* [TASK OBJECTIVE]
Every line in the records below between the one holding "This table has" and the one holding "The Screens for This Assignment", inclusive, is to be set down exactly; all other lines are to be left out.

* [DATA FOR THIS EXERCISE]
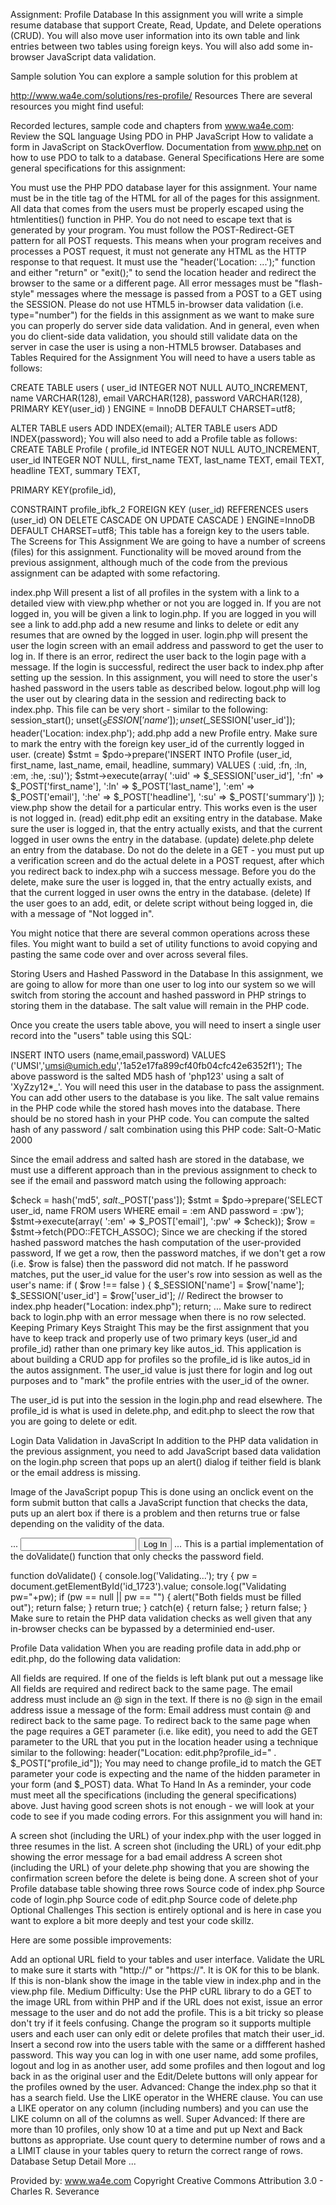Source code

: Assignment: Profile Database
In this assignment you will write a simple resume database that support Create, Read, Update, and Delete operations (CRUD). You will also move user information into its own table and link entries between two tables using foreign keys. You will also add some in-browser JavaScript data validation.

Sample solution
You can explore a sample solution for this problem at

http://www.wa4e.com/solutions/res-profile/
Resources
There are several resources you might find useful:

Recorded lectures, sample code and chapters from www.wa4e.com:
Review the SQL language
Using PDO in PHP
JavaScript
How to validate a form in JavaScript on StackOverflow.
Documentation from www.php.net on how to use PDO to talk to a database.
General Specifications
Here are some general specifications for this assignment:

You must use the PHP PDO database layer for this assignment.
Your name must be in the title tag of the HTML for all of the pages for this assignment.
All data that comes from the users must be properly escaped using the htmlentities() function in PHP. You do not need to escape text that is generated by your program.
You must follow the POST-Redirect-GET pattern for all POST requests. This means when your program receives and processes a POST request, it must not generate any HTML as the HTTP response to that request. It must use the "header('Location: ...');" function and either "return" or "exit();" to send the location header and redirect the browser to the same or a different page.
All error messages must be "flash-style" messages where the message is passed from a POST to a GET using the SESSION.
Please do not use HTML5 in-browser data validation (i.e. type="number") for the fields in this assignment as we want to make sure you can properly do server side data validation. And in general, even when you do client-side data validation, you should still validate data on the server in case the user is using a non-HTML5 browser.
Databases and Tables Required for the Assignment
You will need to have a users table as follows:

CREATE TABLE users (
   user_id INTEGER NOT NULL AUTO_INCREMENT,
   name VARCHAR(128),
   email VARCHAR(128),
   password VARCHAR(128),
   PRIMARY KEY(user_id)
) ENGINE = InnoDB DEFAULT CHARSET=utf8;

ALTER TABLE users ADD INDEX(email);
ALTER TABLE users ADD INDEX(password);
You will also need to add a Profile table as follows:
CREATE TABLE Profile (
  profile_id INTEGER NOT NULL AUTO_INCREMENT,
  user_id INTEGER NOT NULL,
  first_name TEXT,
  last_name TEXT,
  email TEXT,
  headline TEXT,
  summary TEXT,

  PRIMARY KEY(profile_id),

  CONSTRAINT profile_ibfk_2
        FOREIGN KEY (user_id)
        REFERENCES users (user_id)
        ON DELETE CASCADE ON UPDATE CASCADE
) ENGINE=InnoDB DEFAULT CHARSET=utf8;
This table has a foreign key to the users table.
The Screens for This Assignment
We are going to have a number of screens (files) for this assignment. Functionality will be moved around from the previous assignment, although much of the code from the previous assignment can be adapted with some refactoring.

index.php Will present a list of all profiles in the system with a link to a detailed view with view.php whether or not you are logged in. If you are not logged in, you will be given a link to login.php. If you are logged in you will see a link to add.php add a new resume and links to delete or edit any resumes that are owned by the logged in user.
login.php will present the user the login screen with an email address and password to get the user to log in. If there is an error, redirect the user back to the login page with a message. If the login is successful, redirect the user back to index.php after setting up the session. In this assignment, you will need to store the user's hashed password in the users table as described below.
logout.php will log the user out by clearing data in the session and redirecting back to index.php. This file can be very short - similar to the following:
session_start();
unset($_SESSION['name']);
unset($_SESSION['user_id']);
header('Location: index.php');
add.php add a new Profile entry. Make sure to mark the entry with the foreign key user_id of the currently logged in user. (create)
    $stmt = $pdo->prepare('INSERT INTO Profile
        (user_id, first_name, last_name, email, headline, summary)
        VALUES ( :uid, :fn, :ln, :em, :he, :su)');
    $stmt->execute(array(
        ':uid' => $_SESSION['user_id'],
        ':fn' => $_POST['first_name'],
        ':ln' => $_POST['last_name'],
        ':em' => $_POST['email'],
        ':he' => $_POST['headline'],
        ':su' => $_POST['summary'])
    );
view.php show the detail for a particular entry. This works even is the user is not logged in. (read)
edit.php edit an exsiting entry in the database. Make sure the user is logged in, that the entry actually exists, and that the current logged in user owns the entry in the database. (update)
delete.php delete an entry from the database. Do not do the delete in a GET - you must put up a verification screen and do the actual delete in a POST request, after which you redirect back to index.php wih a success message. Before you do the delete, make sure the user is logged in, that the entry actually exists, and that the current logged in user owns the entry in the database. (delete)
If the user goes to an add, edit, or delete script without being logged in, die with a message of "Not logged in".

You might notice that there are several common operations across these files. You might want to build a set of utility functions to avoid copying and pasting the same code over and over across several files.

Storing Users and Hashed Password in the Database
In this assignment, we are going to allow for more than one user to log into our system so we will switch from storing the account and hashed password in PHP strings to storing them in the database. The salt value will remain in the PHP code.

Once you create the users table above, you will need to insert a single user record into the "users" table using this SQL:

INSERT INTO users (name,email,password)
    VALUES ('UMSI','umsi@umich.edu','1a52e17fa899cf40fb04cfc42e6352f1');
The above password is the salted MD5 hash of 'php123' using a salt of 'XyZzy12*_'. You will need this user in the database to pass the assignment. You can add other users to the database is you like.
The salt value remains in the PHP code while the stored hash moves into the database. There should be no stored hash in your PHP code. You can compute the salted hash of any password / salt combination using this PHP code:
Salt-O-Matic 2000

Since the email address and salted hash are stored in the database, we must use a different approach than in the previous assignment to check to see if the email and password match using the following approach:

$check = hash('md5', $salt.$_POST['pass']);
$stmt = $pdo->prepare('SELECT user_id, name FROM users
    WHERE email = :em AND password = :pw');
$stmt->execute(array( ':em' => $_POST['email'], ':pw' => $check));
$row = $stmt->fetch(PDO::FETCH_ASSOC);
Since we are checking if the stored hashed password matches the hash computation of the user-provided password, If we get a row, then the password matches, if we don't get a row (i.e. $row is false) then the password did not match. If he password matches, put the user_id value for the user's row into session as well as the user's name:
if ( $row !== false ) {
    $_SESSION['name'] = $row['name'];
    $_SESSION['user_id'] = $row['user_id'];
    // Redirect the browser to index.php
    header("Location: index.php");
    return;
...
Make sure to redirect back to login.php with an error message when there is no row selected.
Keeping Primary Keys Straight
This may be the first assignment that you have to keep track and properly use of two primary keys (user_id and profile_id) rather than one primary key like autos_id. This application is about building a CRUD app for profiles so the profile_id is like autos_id in the autos assignment. The user_id value is just there for login and log out purposes and to "mark" the profile entries with the user_id of the owner.

The user_id is put into the session in the login.php and read elsewhere. The profile_id is what is used in delete.php, and edit.php to sleect the row that you are going to delete or edit.

Login Data Validation in JavaScript
In addition to the PHP data validation in the previous assignment, you need to add JavaScript based data validation on the login.php screen that pops up an alert() dialog if teither field is blank or the email address is missing.

Image of the JavaScript popup
This is done using an onclick event on the form submit button that calls a JavaScript function that checks the data, puts up an alert box if there is a problem and then returns true or false depending on the validity of the data.

...
<input type="password" name="pass" id="id_1723">
<input type="submit" onclick="return doValidate();" value="Log In">
...
This is a partial implementation of the doValidate() function that only checks the password field.

function doValidate() {
    console.log('Validating...');
    try {
        pw = document.getElementById('id_1723').value;
        console.log("Validating pw="+pw);
        if (pw == null || pw == "") {
            alert("Both fields must be filled out");
            return false;
        }
        return true;
    } catch(e) {
        return false;
    }
    return false;
}
Make sure to retain the PHP data validation checks as well given that any in-browser checks can be bypassed by a determinied end-user.

Profile Data validation
When you are reading profile data in add.php or edit.php, do the following data validation:

All fields are required. If one of the fields is left blank put out a message like
All fields are required
and redirect back to the same page.
The email address must include an @ sign in the text. If there is no @ sign in the email address issue a message of the form:
Email address must contain @
and redirect back to the same page.
To redirect back to the same page when the page requires a GET parameter (i.e. like edit), you need to add the GET parameter to the URL that you put in the location header using a technique similar to the following:
header("Location: edit.php?profile_id=" . $_POST["profile_id"]);
You may need to change profile_id to match the GET parameter your code is expecting and the name of the hidden parameter in your form (and $_POST) data.
What To Hand In
As a reminder, your code must meet all the specifications (including the general specifications) above. Just having good screen shots is not enough - we will look at your code to see if you made coding errors. For this assignment you will hand in:

A screen shot (including the URL) of your index.php with the user logged in three resumes in the list.
A screen shot (including the URL) of your edit.php showing the error message for a bad email address
A screen shot (including the URL) of your delete.php showing that you are showing the confirmation screen before the delete is being done.
A screen shot of your Profile database table showing three rows
Source code of index.php
Source code of login.php
Source code of edit.php
Source code of delete.php
Optional Challenges
This section is entirely optional and is here in case you want to explore a bit more deeply and test your code skillz.

Here are some possible improvements:

Add an optional URL field to your tables and user interface. Validate the URL to make sure it starts with "http://" or "https://". It is OK for this to be blank. If this is non-blank show the image in the table view in index.php and in the view.php file.
Medium Difficulty: Use the PHP cURL library to do a GET to the image URL from within PHP and if the URL does not exist, issue an error message to the user and do not add the profile.
This is a bit tricky so please don't try if it feels confusing. Change the program so it supports multiple users and each user can only edit or delete profiles that match their user_id. Insert a second row into the users table with the same or a diffferent hashed password. This way you can log in with one user name, add some profiles, logout and log in as another user, add some profiles and then logout and log back in as the original user and the Edit/Delete buttons will only appear for the profiles owned by the user.
Advanced: Change the index.php so that it has a search field. Use the LIKE operator in the WHERE clause. You can use a LIKE operator on any column (including numbers) and you can use the LIKE column on all of the columns as well.
Super Advanced: If there are more than 10 profiles, only show 10 at a time and put up Next and Back buttons as appropriate. Use count query to determine number of rows and a a LIMIT clause in your tables query to return the correct range of rows.
Database Setup Detail
More ...

Provided by: www.wa4e.com
Copyright Creative Commons Attribution 3.0 - Charles R. Severance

* [TASK OUTPUT]
This table has a foreign key to the users table.
The Screens for This Assignment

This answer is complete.